Non-GAAP Financial Measures
This press release includes expected performance based on adjusted earnings per share from continuing operations, a non-GAAP financial measure as defined under SEC rules. Adjusted earnings per share from continuing operations exclude certain costs, net of tax, related to restructuring, goodwill and other asset impairment charges. Management believes that the foregoing non-GAAP financial measure provides a meaningful presentation of the Company's results from its core business operations excluding items that are not related to the Company's ongoing core business operations and improves the period-to-period comparability of the Company's results from its core business operations. This non-GAAP financial measure should be considered in addition to, but not as a substitute for earnings per share from continuing operations, the most directly comparable US GAAP measure.

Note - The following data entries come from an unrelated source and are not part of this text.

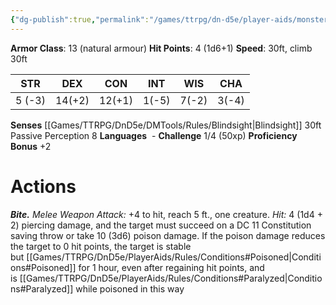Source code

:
 ```yaml
---
{"dg-publish":true,"permalink":"/games/ttrpg/dn-d5e/player-aids/monsters/giant-centipede/","tags":["ttrpg/dnd/5e","statblock","Monster"],"noteIcon":""}
---
```



**Armor Class**:  13 (natural armour)
**Hit Points**: 4 (1d6+1)
**Speed**: 30ft, climb 30ft

|  STR   | DEX    | CON | INT| WIS | CHA |
| --- | --- | --- | --- | --- | --- | 
| 5 (-3)    |  14(+2)   | 12(+1)     | 1(-5) | 7(-2) | 3(-4) |

**Senses** [[Games/TTRPG/DnD5e/DMTools/Rules/Blindsight\|Blindsight]] 30ft Passive Perception 8
**Languages**   -
**Challenge** 1/4 (50xp)
**Proficiency Bonus** +2

# Actions

_**Bite.** Melee Weapon Attack:_ +4 to hit, reach 5 ft., one creature. _Hit:_ 4 (1d4 + 2) piercing damage, and the target must succeed on a DC 11 Constitution saving throw or take 10 (3d6) poison damage. If the poison damage reduces the target to 0 hit points, the target is stable but [[Games/TTRPG/DnD5e/PlayerAids/Rules/Conditions#Poisoned\|Conditions#Poisoned]] for 1 hour, even after regaining hit points, and is [[Games/TTRPG/DnD5e/PlayerAids/Rules/Conditions#Paralyzed\|Conditions#Paralyzed]] while poisoned in this way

About Schnitzer Steel Industries, Inc.
Schnitzer Steel Industries, Inc. is one of the largest manufacturers and exporters of recycled metal products in the United States with operating facilities located in 24 states, Puerto Rico and Western Canada. Schnitzer has seven deep water export facilities located on both the East and West Coasts and in Hawaii and Puerto Rico. The Company's integrated operating platform also includes auto parts stores and steel manufacturing. With an effective annual production capacity of approximately 800,000 tons, the Company's steel manufacturing business produces finished steel products, including rebar, wire rod and other specialty products. The Company began operations in 1906 in Portland, Oregon.